→ Input records
------------------------------------------------------------------------

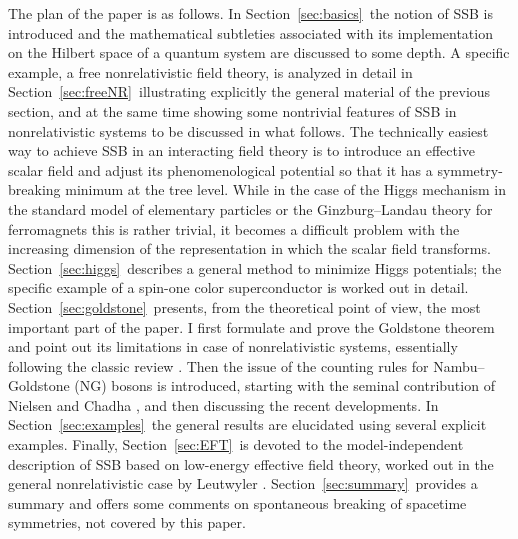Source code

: \documentclass[final,2p,times,12pt,sort&compress]{elsarticle}
\begin{document}
The plan of the paper is as follows. In Section~\ref{sec:basics}\ the notion of
SSB is introduced and the mathematical subtleties associated with its
implementation on the Hilbert space of a quantum system are discussed to some
depth. A specific example, a free nonrelativistic field theory, is analyzed in
detail in Section~\ref{sec:freeNR}\ illustrating explicitly the general material
of the previous section, and at the same time showing some nontrivial features
of SSB in nonrelativistic systems to be discussed in what follows. The
technically easiest way to achieve SSB in an interacting field theory is to
introduce an effective scalar field and adjust its phenomenological potential
so that it has a symmetry-breaking minimum at the tree level. While in the case
of the Higgs mechanism in the standard model of elementary particles or the
Ginzburg--Landau theory for ferromagnets this is rather trivial, it becomes a
difficult problem with the increasing dimension of the representation in which
the scalar field transforms. Section~\ref{sec:higgs}\ describes a general method
to minimize Higgs potentials; the specific example of a spin-one color
superconductor is worked out in detail. Section~\ref{sec:goldstone}\ presents,
from the theoretical point of view, the most important part of the paper. I
first formulate and prove the Goldstone theorem and point out its limitations
in case of nonrelativistic systems, essentially following the classic review
\cite{Guralnik:1968gu}. Then the issue of the counting rules for
Nambu--Goldstone (NG) bosons is introduced, starting with the seminal
contribution of Nielsen and Chadha \cite{Nielsen:1975hm}, and then discussing
the recent developments. In Section~\ref{sec:examples}\ the general results are
elucidated using several explicit examples. Finally, Section~\ref{sec:EFT}\ is
devoted to the model-independent description of SSB based on low-energy
effective field theory, worked out in the general nonrelativistic case by
Leutwyler \cite{Leutwyler:1993gf}. Section~\ref{sec:summary}\ provides a summary
and offers some comments on spontaneous breaking of spacetime symmetries, not
covered by this paper.
\end{document}
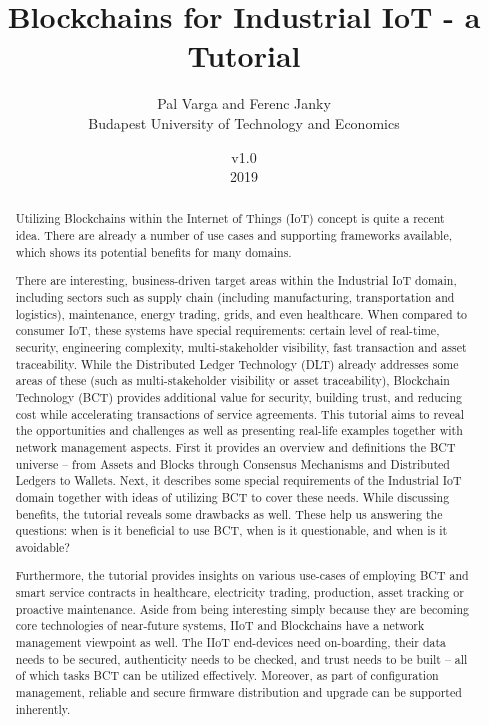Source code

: \documentclass[a4paper]{article}
\title{Blockchains for Industrial IoT - a Tutorial}
\author{Pal Varga and Ferenc Janky \\ Budapest University of Technology and Economics}
\date{v1.0 \\ 2019}
\begin{document}
\maketitle

\begin{abstract}
Utilizing Blockchains within the Internet of Things (IoT) concept is quite a recent idea. There are already a number of use cases and supporting frameworks available, which shows its potential benefits for many domains.

There are interesting, business-driven target areas within the Industrial IoT domain, including sectors such as supply chain (including manufacturing, transportation and logistics), maintenance, energy trading, grids, and even healthcare. When compared to consumer IoT, these systems have special requirements: certain level of real-time, security, engineering complexity, multi-stakeholder visibility, fast transaction and asset traceability. While the Distributed Ledger Technology (DLT) already addresses some areas of these (such as multi-stakeholder visibility or asset traceability), Blockchain Technology (BCT) provides additional value for security, building trust, and reducing cost while accelerating transactions of service agreements.
This tutorial aims to reveal the opportunities and challenges as well as presenting real-life examples together with network management aspects. First it provides an overview and definitions the BCT universe – from Assets and Blocks through Consensus Mechanisms and Distributed Ledgers to Wallets. Next, it describes some special requirements of the Industrial IoT domain together with ideas of utilizing BCT to cover these needs. While discussing benefits, the tutorial reveals some drawbacks as well. These help us answering the questions: when is it beneficial to use BCT, when is it questionable, and when is it avoidable?

Furthermore, the tutorial provides insights on various use-cases of employing BCT and smart service contracts in healthcare, electricity trading, production, asset tracking or proactive maintenance. Aside from being interesting simply because they are becoming core technologies of near-future systems, IIoT and Blockchains have a network management viewpoint as well. The IIoT end-devices need on-boarding, their data needs to be secured, authenticity needs to be checked, and trust needs to be built – all of which tasks BCT can be utilized effectively. Moreover, as part of configuration management, reliable and secure firmware distribution and upgrade can be supported inherently.


\end{abstract}
\end{document}
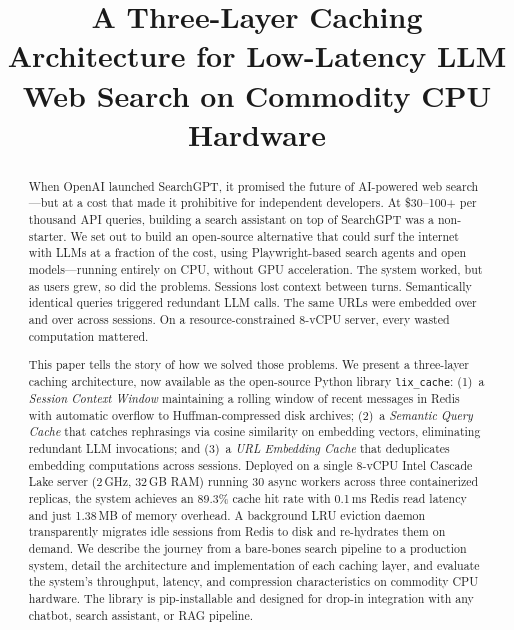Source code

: \documentclass[conference]{IEEEtran}
\title{A Three-Layer Caching Architecture for Low-Latency LLM Web Search on Commodity CPU Hardware}
\author{
\IEEEauthorblockN{Ayushman Bhattacharya}
\IEEEauthorblockA{MyceliAI AÜ\\ayushman@myceli.ai}
}
\begin{document}
\maketitle

\begin{abstract}
When OpenAI launched SearchGPT, it promised the future of AI-powered web search---but at a cost that made it prohibitive for independent developers. At \$30--100+ per thousand API queries, building a search assistant on top of SearchGPT was a non-starter. We set out to build an open-source alternative that could surf the internet with LLMs at a fraction of the cost, using Playwright-based search agents and open models---running entirely on CPU, without GPU acceleration. The system worked, but as users grew, so did the problems. Sessions lost context between turns. Semantically identical queries triggered redundant LLM calls. The same URLs were embedded over and over across sessions. On a resource-constrained 8-vCPU server, every wasted computation mattered.

This paper tells the story of how we solved those problems. We present a three-layer caching architecture, now available as the open-source Python library \texttt{lix\_cache}: (1)~a \emph{Session Context Window} maintaining a rolling window of recent messages in Redis with automatic overflow to Huffman-compressed disk archives; (2)~a \emph{Semantic Query Cache} that catches rephrasings via cosine similarity on embedding vectors, eliminating redundant LLM invocations; and (3)~a \emph{URL Embedding Cache} that deduplicates embedding computations across sessions. Deployed on a single 8-vCPU Intel Cascade Lake server (2\,GHz, 32\,GB RAM) running 30 async workers across three containerized replicas, the system achieves an 89.3\% cache hit rate with 0.1\,ms Redis read latency and just 1.38\,MB of memory overhead. A background LRU eviction daemon transparently migrates idle sessions from Redis to disk and re-hydrates them on demand. We describe the journey from a bare-bones search pipeline to a production system, detail the architecture and implementation of each caching layer, and evaluate the system's throughput, latency, and compression characteristics on commodity CPU hardware. The library is pip-installable and designed for drop-in integration with any chatbot, search assistant, or RAG pipeline.
\end{abstract}
\end{document}
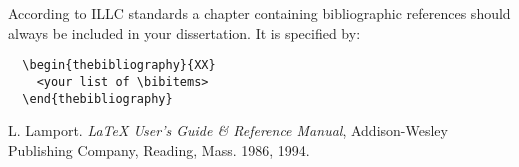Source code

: 
\begin{thebibliography}{XX}
According to ILLC standards a chapter containing bibliographic
references should always be included in your dissertation.
It is specified by:
\begin{verbatim}
  \begin{thebibliography}{XX}
    <your list of \bibitems>
  \end{thebibliography}
\end{verbatim}
L. Lamport. {\em \LaTeX{} User's Guide \& Reference
Manual\/}, Addison-Wesley Publishing Company, Reading, Mass. 1986, 1994.
\end{thebibliography}
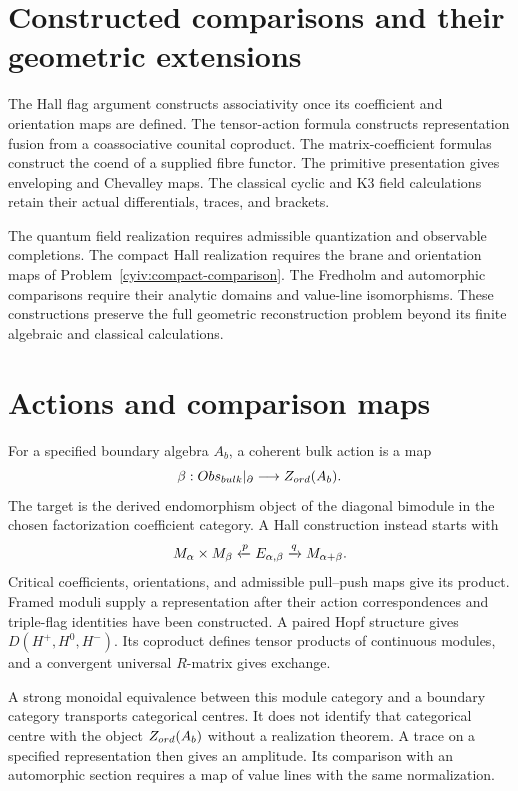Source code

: \section{Constructed comparisons and their geometric extensions}
The Hall flag argument constructs associativity once its coefficient
and orientation maps are defined.
The tensor-action formula constructs representation fusion from a
coassociative counital coproduct.
The matrix-coefficient formulas construct the coend of a supplied
fibre functor.
The primitive presentation gives enveloping and Chevalley maps.
The classical cyclic and K3 field calculations retain their actual
differentials, traces, and brackets.

The quantum field realization requires admissible quantization and
observable completions.
The compact Hall realization requires the brane and orientation maps
of Problem~\ref{cyiv:compact-comparison}.
The Fredholm and automorphic comparisons require their analytic domains
and value-line isomorphisms.
These constructions preserve the full geometric reconstruction problem
beyond its finite algebraic and classical calculations.

\section{Actions and comparison maps}
For a specified boundary algebra $A_b$, a coherent bulk action is a map
\[
 \beta:\Obs_{\mathrm{bulk}}|_\partial\longrightarrow Z_{\ord}(A_b).
\]
The target is the derived endomorphism object of the diagonal bimodule
in the chosen factorization coefficient category.
A Hall construction instead starts with
\[
 \M_\alpha\times\M_\beta\xleftarrow{p}\mathcal E_{\alpha,\beta}
 \xrightarrow{q}\M_{\alpha+\beta}.
\]
Critical coefficients, orientations, and admissible pull--push maps
give its product.
Framed moduli supply a representation after their action
correspondences and triple-flag identities have been constructed.
A paired Hopf structure gives $D(H^+,H^0,H^-)$.
Its coproduct defines tensor products of continuous modules, and a
convergent universal $R$-matrix gives exchange.

A strong monoidal equivalence between this module category and a
boundary category transports categorical centres.
It does not identify that categorical centre with the object
$Z_{\ord}(A_b)$ without a realization theorem.
A trace on a specified representation then gives an amplitude.
Its comparison with an automorphic section requires a map of value
lines with the same normalization.

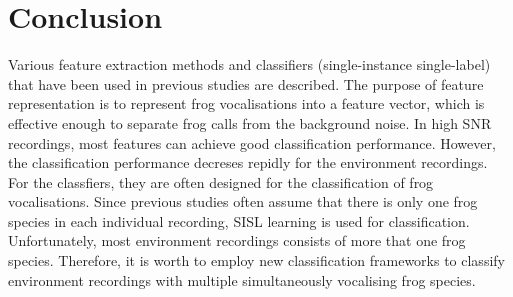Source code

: \section{Conclusion}
Various feature extraction methods and classifiers (single-instance single-label) that have been used in previous studies are described. The purpose of feature representation is to represent frog vocalisations into a feature vector, which is effective enough to separate frog calls from the background noise. In high SNR recordings, most features can achieve good classification performance. However, the classification performance decreses repidly for the environment recordings. For the classfiers, they are often designed for the classification of frog vocalisations. Since previous studies often assume that there is only one frog species in each individual recording, SISL learning is used for classification. Unfortunately, most environment recordings consists of more that one frog species. Therefore, it is worth to employ new classification frameworks to classify environment recordings with multiple simultaneously vocalising frog species.


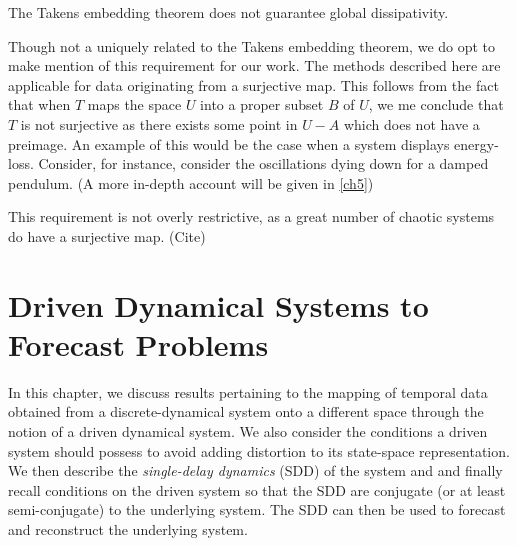 \documentclass[a4paper,12pt,twoside]{report}
\begin{document}
The Takens embedding theorem does not guarantee global dissipativity.


Though not a uniquely related to the Takens embedding theorem, we do opt to make mention of this requirement for our work. 
The methods described here are applicable for data originating from a surjective map. 
This follows from the fact that when $T$ maps the space $U$ into a proper subset $B$ of $U$, we me conclude that $T$ is not surjective as there exists some point in $U-A$ which does not have a preimage.
An example of this would be the case when a system displays energy-loss. Consider, for instance, consider the oscillations dying down for a damped pendulum. (A more in-depth account will be given in \ref{ch5})

This requirement is not overly restrictive, as a great number of chaotic systems do have a surjective map. (Cite) 


\chapter{Driven Dynamical Systems to Forecast Problems}\label{ch4}

In this chapter, we discuss results pertaining to the mapping of temporal data obtained from a discrete-dynamical system onto a different space through the notion of a driven dynamical system. 
We also consider the conditions a driven system should possess to avoid adding distortion to its state-space representation. We then describe the \emph{single-delay dynamics} (SDD) of the system and and finally recall conditions on the driven system so that the SDD are conjugate (or at least semi-conjugate) to the underlying system. 
The SDD can then be used to forecast and reconstruct the underlying system. 
\end{document}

------------------------------------------------------------------------

→ Exercise aim
Now transcribe the lines above exactly, starting at the line containing "effective field theory, worked" and ending at the line containing "There are interesting, business-driven", both lines included, pictures excluded.

→ Response box
effective field theory, worked out in the general nonrelativistic case by
Leutwyler \cite{Leutwyler:1993gf}. Section~\ref{sec:summary}\ provides a summary
and offers some comments on spontaneous breaking of spacetime symmetries, not
covered by this paper.
\end{document}
Source code

: \documentclass[a4paper]{article}
\title{Blockchains for Industrial IoT - a Tutorial}
\author{Pal Varga and Ferenc Janky \\ Budapest University of Technology and Economics}
\date{v1.0 \\ 2019}
\begin{document}
\maketitle

\begin{abstract}
Utilizing Blockchains within the Internet of Things (IoT) concept is quite a recent idea. There are already a number of use cases and supporting frameworks available, which shows its potential benefits for many domains.

There are interesting, business-driven target areas within the Industrial IoT domain, including sectors such as supply chain (including manufacturing, transportation and logistics), maintenance, energy trading, grids, and even healthcare. When compared to consumer IoT, these systems have special requirements: certain level of real-time, security, engineering complexity, multi-stakeholder visibility, fast transaction and asset traceability. While the Distributed Ledger Technology (DLT) already addresses some areas of these (such as multi-stakeholder visibility or asset traceability), Blockchain Technology (BCT) provides additional value for security, building trust, and reducing cost while accelerating transactions of service agreements.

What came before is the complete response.